If you're driving to VT and you like IPAs, look for Heady Topper. It comes in king cans and I hear its amazing.


----------



## TonyBrooklyn (Jan 28, 2010)

If you like IPA craft beers try Maharaja IPA excellent!

http://beeradvocate.com/beer/profile/30/22352

Oh and if your in Brooklyn great event for a great cause check it out i go every year!

http://beerforbeasts.com/


----------



## HIM (Sep 12, 2012)

I'd say it depends what you like and what you can or can't get where your at. The 90 min has more residual sugar than the 60 min so its on the sweet side as far as IPAs go. I'd grab some 60 min to try, its crisper and more hop forward. Heady Topper is supposed to be really good and the Alchemist brewery is in Vermont so you can probably get their other great beers too. Hoptical Illusion from Blue Point, Bells Two Hearted Ale(Bells is in Kalamazoo so you may already have access to it), Tröegs Nugget Nectar, Smuttynose IPA, almost anything from Victory. Redhook has a 2nd brewery in NH where they also brew stuff for Widmer Brothers and Kona so you could probably find those in Vermont. 

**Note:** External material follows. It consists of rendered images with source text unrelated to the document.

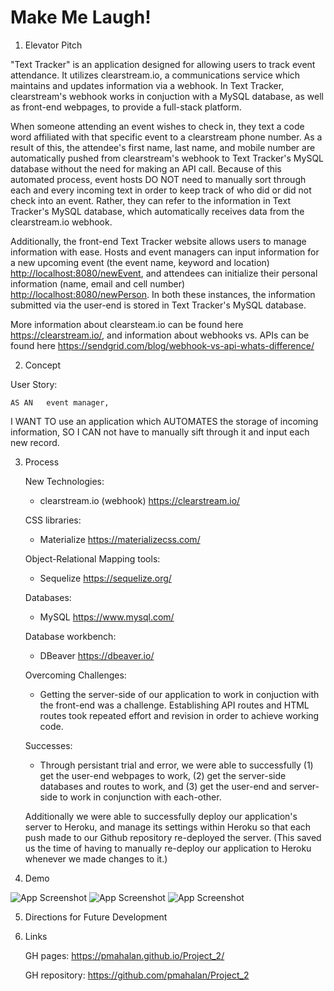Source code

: # Make Me Laugh!

1. Elevator Pitch

"Text Tracker" is an application designed for allowing users to track event attendance. It utilizes clearstream.io, a communications service which maintains and updates information via a webhook. In Text Tracker, clearstream's webhook works in conjuction with a MySQL database, as well as front-end webpages, to provide a full-stack platform. 

When someone attending an event wishes to check in, they text a code word affiliated with that specific event to a clearstream phone number. As a result of this, the attendee's first name, last name, and mobile number are automatically pushed from clearstream's webhook to Text Tracker's MySQL database without the need for making an API call. Because of this automated process, event hosts DO NOT need to manually sort through each and every incoming text in order to keep track of who did or did not check into an event. Rather, they can refer to the information in Text Tracker's MySQL database, which automatically receives data from the clearstream.io webhook.

Additionally, the front-end Text Tracker website allows users to manage information with ease. Hosts and event managers can input information for a new upcoming event (the event name, keyword and location) <http://localhost:8080/newEvent>, and attendees can initialize their personal information (name, email and cell number) <http://localhost:8080/newPerson>. In both these instances, the information submitted via the user-end is stored in Text Tracker's MySQL database.

More information about clearsteam.io can be found here <https://clearstream.io/>, and information about webhooks vs. APIs can be found here https://sendgrid.com/blog/webhook-vs-api-whats-difference/


2. Concept

User Story:

    AS AN   event manager,
I WANT TO   use an application which AUTOMATES the storage of incoming information,
 SO I CAN   not have to manually sift through it and input each new record.
 

3. Process

    New Technologies:
    - clearstream.io (webhook) <https://clearstream.io/>

    CSS libraries: 
    - Materialize <https://materializecss.com/>

    Object-Relational Mapping tools:
    - Sequelize <https://sequelize.org/>

    Databases:
    - MySQL <https://www.mysql.com/>

    Database workbench:
    - DBeaver <https://dbeaver.io/>

    Overcoming Challenges:
    - Getting the server-side of our application to work in conjuction with the front-end was a challenge. Establishing API routes and HTML routes took repeated effort and revision in order to achieve working code.

    Successes:
    - Through persistant trial and error, we were able to successfully (1) get the user-end webpages to work, (2) get the server-side databases and routes to work, and (3) get the user-end and server-side to work in conjunction with each-other. 

    Additionally we were able to successfully deploy our application's server to Heroku, and manage its settings within Heroku so that each push made to our Github repository re-deployed the server. (This saved us the time of having to manually re-deploy our application to Heroku whenever we made changes to it.)

4. Demo

![App Screenshot](/assets/1.jpg "Picture of Website")
![App Screenshot](/assets/2.jpg "Picture of Website")
![App Screenshot](/assets/3.jpg "Picture of Website")


5. Directions for Future Development
  

6. Links

    GH pages: <https://pmahalan.github.io/Project_2/>

    GH repository: <https://github.com/pmahalan/Project_2>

If you mention more about what styles you like I could recommend you a solid list.


----------



## ShawnBC (Feb 28, 2011)

I don't have any personal favorite beer styles for now, I'm just trying to expand my horizons!  Always open for suggestions!


----------



## HIM (Sep 12, 2012)

This should keep you busy lol......

Smuttynose

Baltic Porter
Rye IPA
Finest Kind IPA
Noonan Black IPA
Old Brown Dog Ale
Robust Porter

Dogfish Head

60 min IPA
120 min IPA - really becomes amazing with a lot of complexity after 2 years aging
Burton Baton IPA
Festina Peche - seasonal, its also a good introduction to sour beers
Immort Ale - another beer that gets better with age
Indian Brown Ale
Midas Touch
Miles Davis Bitches Brew - limited release
Olde School

The Alchemist

Heady Topper
Heretic

Bells - If you can find it, if I can get it here Id think they sell it near you too

Kalamazoo Stout
Two Hearted Ale
Black Note Stout
Expedition Stout
Hopslam IPA
Java Stout
Oatmeal Stout
The Oracle IIPA
Third Coast Old Ale Barleywine - Winter seasonal
Wild One - Brett beer

Troegs

Flying Mouflan Barleywine - spring seasonal
Troegenator Double Bock
Hopback Amber Ale
Nugget Nectar
Perpetual IPA

Widmer Brothers

Nelson Imperial IPA
Old Embalmer
Shaddock IPA

Kona

Toasted Coconut Brown Ale
Pipeline Porter
Koko Brown


----------



## Dazz (Dec 21, 2012)

Can you get 'Sleeping Giant IPA' ? its a great Aussie made indian pale ale. definitely worth a try if you can get them.

Cheers-
Dazz


----------



## MylesT (Feb 26, 2012)

Another vote for heady topper. Go visit the brewery, if you can, it in waterbury vt. Also keep an eye out for anything by lawsons finest liquids and hill farmstead. All 3 are only available in vt and only in a few shops, so you gotta call around, but it's worth it.


----------



## ShawnBC (Feb 28, 2011)

Thanks guys for all the suggestions!


----------



## philly121 (Nov 5, 2012)

Max_Power said:


> If you're driving to VT and you like IPAs, look for Heady Topper. It comes in king cans and I hear its amazing.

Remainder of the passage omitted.